» WHAT YOU SHOULD DO
Determine the number of lines in the data below that contain the string "fragments", and respond with that number alone.

» RECORDS SHOWN
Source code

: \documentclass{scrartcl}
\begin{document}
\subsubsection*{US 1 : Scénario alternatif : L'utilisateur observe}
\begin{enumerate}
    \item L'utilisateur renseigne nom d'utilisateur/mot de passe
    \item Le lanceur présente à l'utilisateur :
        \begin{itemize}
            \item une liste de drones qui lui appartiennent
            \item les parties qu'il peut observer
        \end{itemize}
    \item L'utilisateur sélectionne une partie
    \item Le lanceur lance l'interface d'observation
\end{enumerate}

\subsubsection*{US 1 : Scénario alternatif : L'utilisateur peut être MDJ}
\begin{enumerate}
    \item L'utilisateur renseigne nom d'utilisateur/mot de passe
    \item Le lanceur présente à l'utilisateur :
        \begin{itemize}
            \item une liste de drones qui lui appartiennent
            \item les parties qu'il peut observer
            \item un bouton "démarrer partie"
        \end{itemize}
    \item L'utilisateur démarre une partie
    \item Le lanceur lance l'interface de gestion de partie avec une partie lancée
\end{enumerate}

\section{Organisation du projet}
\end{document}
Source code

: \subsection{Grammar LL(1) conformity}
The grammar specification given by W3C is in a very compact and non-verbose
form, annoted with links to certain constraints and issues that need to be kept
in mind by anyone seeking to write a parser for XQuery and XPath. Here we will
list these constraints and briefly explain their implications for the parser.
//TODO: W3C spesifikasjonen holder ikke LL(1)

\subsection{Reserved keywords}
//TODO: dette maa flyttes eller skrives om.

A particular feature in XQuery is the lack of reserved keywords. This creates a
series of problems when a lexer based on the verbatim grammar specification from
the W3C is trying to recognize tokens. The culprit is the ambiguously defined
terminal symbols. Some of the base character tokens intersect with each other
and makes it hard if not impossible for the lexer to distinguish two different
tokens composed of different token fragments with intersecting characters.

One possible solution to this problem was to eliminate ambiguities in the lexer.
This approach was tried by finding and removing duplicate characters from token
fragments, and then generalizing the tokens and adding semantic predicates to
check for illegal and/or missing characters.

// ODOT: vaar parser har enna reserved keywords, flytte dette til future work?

» TASK ANSWER
2